Start of Extracted material

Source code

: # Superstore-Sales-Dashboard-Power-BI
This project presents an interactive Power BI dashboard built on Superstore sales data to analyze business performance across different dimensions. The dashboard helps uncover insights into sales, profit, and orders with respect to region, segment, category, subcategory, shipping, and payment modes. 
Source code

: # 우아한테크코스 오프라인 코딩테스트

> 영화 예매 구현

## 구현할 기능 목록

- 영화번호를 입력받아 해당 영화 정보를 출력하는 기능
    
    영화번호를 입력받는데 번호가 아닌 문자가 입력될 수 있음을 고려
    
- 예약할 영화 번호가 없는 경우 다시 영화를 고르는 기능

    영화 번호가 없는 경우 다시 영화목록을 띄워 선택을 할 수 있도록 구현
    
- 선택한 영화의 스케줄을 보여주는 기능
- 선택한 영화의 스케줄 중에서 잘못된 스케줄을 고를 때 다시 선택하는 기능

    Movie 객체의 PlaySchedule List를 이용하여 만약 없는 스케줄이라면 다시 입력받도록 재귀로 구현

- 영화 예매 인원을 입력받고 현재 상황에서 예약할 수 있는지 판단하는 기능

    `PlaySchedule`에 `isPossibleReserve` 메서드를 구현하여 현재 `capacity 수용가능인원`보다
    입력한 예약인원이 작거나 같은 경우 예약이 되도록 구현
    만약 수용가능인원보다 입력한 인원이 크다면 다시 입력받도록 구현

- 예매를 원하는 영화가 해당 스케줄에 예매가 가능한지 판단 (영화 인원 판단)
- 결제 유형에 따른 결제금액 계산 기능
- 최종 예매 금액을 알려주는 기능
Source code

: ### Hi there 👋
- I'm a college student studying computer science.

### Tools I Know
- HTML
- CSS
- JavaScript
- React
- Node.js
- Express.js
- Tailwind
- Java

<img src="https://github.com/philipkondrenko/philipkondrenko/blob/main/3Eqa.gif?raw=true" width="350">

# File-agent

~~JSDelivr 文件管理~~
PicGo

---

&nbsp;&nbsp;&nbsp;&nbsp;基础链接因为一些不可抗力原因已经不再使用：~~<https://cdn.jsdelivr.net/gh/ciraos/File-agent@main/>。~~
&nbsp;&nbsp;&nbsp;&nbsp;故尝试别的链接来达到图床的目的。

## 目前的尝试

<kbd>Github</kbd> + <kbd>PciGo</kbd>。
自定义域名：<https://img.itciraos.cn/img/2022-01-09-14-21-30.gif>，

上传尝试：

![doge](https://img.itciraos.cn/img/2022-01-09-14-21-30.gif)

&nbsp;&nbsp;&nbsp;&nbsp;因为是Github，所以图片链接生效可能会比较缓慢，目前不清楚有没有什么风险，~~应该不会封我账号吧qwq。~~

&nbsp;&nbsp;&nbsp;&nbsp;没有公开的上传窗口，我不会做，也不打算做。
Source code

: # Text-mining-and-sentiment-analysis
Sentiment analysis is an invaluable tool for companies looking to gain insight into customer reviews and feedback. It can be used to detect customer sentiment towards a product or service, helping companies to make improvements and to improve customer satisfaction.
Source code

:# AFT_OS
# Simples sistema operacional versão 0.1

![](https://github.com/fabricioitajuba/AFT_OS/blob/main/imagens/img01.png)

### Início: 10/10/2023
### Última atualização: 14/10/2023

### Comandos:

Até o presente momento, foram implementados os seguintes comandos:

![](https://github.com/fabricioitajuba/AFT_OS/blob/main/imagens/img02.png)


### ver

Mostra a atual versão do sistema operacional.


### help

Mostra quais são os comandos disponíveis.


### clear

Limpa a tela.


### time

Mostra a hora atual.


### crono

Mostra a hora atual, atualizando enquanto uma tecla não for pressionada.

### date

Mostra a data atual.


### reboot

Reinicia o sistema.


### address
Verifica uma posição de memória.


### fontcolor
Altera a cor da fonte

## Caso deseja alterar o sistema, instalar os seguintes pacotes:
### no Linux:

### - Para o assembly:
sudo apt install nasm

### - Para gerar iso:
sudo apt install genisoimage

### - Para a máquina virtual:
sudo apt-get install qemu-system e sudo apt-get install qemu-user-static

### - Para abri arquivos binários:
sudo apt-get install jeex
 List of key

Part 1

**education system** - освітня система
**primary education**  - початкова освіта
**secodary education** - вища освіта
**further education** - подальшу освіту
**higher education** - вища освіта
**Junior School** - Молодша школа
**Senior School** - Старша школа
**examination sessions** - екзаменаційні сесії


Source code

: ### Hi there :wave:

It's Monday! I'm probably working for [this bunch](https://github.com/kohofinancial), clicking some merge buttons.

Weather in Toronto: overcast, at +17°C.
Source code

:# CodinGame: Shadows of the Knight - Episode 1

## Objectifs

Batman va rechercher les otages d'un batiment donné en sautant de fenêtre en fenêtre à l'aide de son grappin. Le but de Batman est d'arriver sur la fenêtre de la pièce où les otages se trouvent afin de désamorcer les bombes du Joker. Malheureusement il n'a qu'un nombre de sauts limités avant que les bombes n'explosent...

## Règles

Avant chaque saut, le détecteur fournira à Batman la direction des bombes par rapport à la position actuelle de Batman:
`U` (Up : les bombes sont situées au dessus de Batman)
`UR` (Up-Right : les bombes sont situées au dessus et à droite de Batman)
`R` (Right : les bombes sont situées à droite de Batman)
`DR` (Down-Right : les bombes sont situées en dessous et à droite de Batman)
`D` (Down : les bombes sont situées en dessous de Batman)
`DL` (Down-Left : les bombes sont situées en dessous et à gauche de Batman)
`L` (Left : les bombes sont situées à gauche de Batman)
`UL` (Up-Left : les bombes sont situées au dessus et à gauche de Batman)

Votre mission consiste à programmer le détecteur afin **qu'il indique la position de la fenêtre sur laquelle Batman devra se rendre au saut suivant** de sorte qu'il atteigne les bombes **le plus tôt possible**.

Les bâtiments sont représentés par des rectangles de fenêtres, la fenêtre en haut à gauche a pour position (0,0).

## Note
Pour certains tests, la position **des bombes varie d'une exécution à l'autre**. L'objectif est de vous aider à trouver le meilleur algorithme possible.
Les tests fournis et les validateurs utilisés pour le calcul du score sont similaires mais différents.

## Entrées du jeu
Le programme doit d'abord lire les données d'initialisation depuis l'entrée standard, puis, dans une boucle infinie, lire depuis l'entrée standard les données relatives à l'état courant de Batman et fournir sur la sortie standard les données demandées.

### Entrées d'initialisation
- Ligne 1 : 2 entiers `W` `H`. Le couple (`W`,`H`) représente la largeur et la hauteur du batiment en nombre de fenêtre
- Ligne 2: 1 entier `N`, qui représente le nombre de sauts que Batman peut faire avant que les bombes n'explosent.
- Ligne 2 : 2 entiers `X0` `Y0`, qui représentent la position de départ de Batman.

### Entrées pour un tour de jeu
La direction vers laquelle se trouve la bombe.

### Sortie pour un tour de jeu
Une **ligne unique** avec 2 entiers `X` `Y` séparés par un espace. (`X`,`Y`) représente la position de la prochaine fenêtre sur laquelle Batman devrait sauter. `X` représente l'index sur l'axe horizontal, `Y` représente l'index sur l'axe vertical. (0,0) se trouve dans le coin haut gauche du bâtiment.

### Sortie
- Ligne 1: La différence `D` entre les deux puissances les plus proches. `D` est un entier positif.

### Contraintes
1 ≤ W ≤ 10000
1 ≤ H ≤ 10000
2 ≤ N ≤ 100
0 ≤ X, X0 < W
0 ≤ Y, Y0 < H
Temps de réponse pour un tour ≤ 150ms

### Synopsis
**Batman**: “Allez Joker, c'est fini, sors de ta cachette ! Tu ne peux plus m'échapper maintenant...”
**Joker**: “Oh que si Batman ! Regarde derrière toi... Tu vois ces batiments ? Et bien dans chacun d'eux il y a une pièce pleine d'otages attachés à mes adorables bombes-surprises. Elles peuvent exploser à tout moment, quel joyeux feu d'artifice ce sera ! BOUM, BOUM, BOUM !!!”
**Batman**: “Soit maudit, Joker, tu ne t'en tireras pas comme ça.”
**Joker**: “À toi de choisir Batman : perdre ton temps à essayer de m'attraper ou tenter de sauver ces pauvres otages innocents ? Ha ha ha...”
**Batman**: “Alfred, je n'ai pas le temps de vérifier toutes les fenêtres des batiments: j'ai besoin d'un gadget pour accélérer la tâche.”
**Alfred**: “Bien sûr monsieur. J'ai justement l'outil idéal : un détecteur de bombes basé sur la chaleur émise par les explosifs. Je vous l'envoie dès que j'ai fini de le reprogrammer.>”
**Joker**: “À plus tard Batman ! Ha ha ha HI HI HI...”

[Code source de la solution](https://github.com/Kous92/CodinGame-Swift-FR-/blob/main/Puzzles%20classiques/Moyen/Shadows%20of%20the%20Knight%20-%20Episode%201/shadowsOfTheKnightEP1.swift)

End of Extracted material

What needs to be done: Say how many of the lines above include the string "direction", and give no other words.

Answer to the problem: 2